En San Petersburgo, si perseguís un
invento, vais a un taller especial, donde os ofrecen sitio, un banco de
carpintero, un torno de mecánico, todas las herramientas necesarias, todos los
instrumentos de precisión, con tal de que sepáis manejarlos, y se os deja
trabajar todo lo que gustéis. Ahí están las herramientas; interesad a amigos
por vuestra idea, asociaos a otros amigos de diversos oficios si no preferís
trabajar solos; inventad la máquina o no inventéis nada, eso es cosa vuestra.

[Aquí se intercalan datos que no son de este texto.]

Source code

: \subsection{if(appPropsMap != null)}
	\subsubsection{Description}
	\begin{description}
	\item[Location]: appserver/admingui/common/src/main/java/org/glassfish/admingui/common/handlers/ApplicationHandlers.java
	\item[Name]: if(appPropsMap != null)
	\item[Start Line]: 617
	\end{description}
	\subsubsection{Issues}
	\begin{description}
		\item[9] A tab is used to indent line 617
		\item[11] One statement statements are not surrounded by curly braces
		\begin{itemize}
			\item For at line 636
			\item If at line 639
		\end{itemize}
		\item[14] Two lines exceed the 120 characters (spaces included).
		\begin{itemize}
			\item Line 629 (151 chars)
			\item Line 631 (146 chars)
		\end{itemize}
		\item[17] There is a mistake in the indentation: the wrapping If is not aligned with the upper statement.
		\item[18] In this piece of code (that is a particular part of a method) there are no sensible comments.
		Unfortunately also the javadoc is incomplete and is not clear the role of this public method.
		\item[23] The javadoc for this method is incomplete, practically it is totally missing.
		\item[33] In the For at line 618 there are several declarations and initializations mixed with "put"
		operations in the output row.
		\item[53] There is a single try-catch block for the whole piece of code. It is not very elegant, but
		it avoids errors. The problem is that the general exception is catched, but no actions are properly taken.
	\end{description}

Una idea os conduce, y eso basta.
Los marinos de una falúa de
salvamento no preguntan sus títulos a los marineros de un buque náufrago;
lanzan su embarcación, arriesgan su vida entre las olas furibundas, y algunas
veces mueren por salvar a unos hombres a quienes no conocen siquiera. ¿Y para
qué necesitan conocerlos? «Les hacen falta nuestros servicios, son seres
humanos: eso basta, su derecho queda asentado. ¡Salvémoslos!» Que mañana una de
nuestras grandes ciudades, tan egoístas en tiempos corrientes, sea visitada por
una calamidad cualquiera -por ejemplo, un sitio- y esa misma ciudad decidirá
que las primeras necesidades que se han de satisfacer son las de los niños y
los viejos, sin informarse de los servicios que hayan prestado o presten a la
sociedad; es preciso ante todo mantenerlos, cuidar a los combatientes
independientemente de la valentía o de la inteligencia demostradas por cada uno
de ellos, y hombres y mujeres a millares rivalizarán en abnegación por cuidar a
los heridos.
Existe la tendencia. Se acentúa en
cuanto quedan satisfechas las más imperiosas necesidades de cada uno, a medida
que aumenta la fuerza productora de la humanidad; acentúase aún más cada vez
que una gran idea ocupa el puesto de las mezquinas preocupaciones de nuestra
vida cotidiana.
El día en que devolviesen los
instrumentos de producción a todos, en que las tareas fuesen comunes y el
trabajo -ocupando el sitio de honor en la sociedad- produjese mucho más de lo
necesario para todos, ¿cómo dudar de que esta tendencia ensanchará su esfera de
acción hasta llegar a ser el principio mismo de la vida social?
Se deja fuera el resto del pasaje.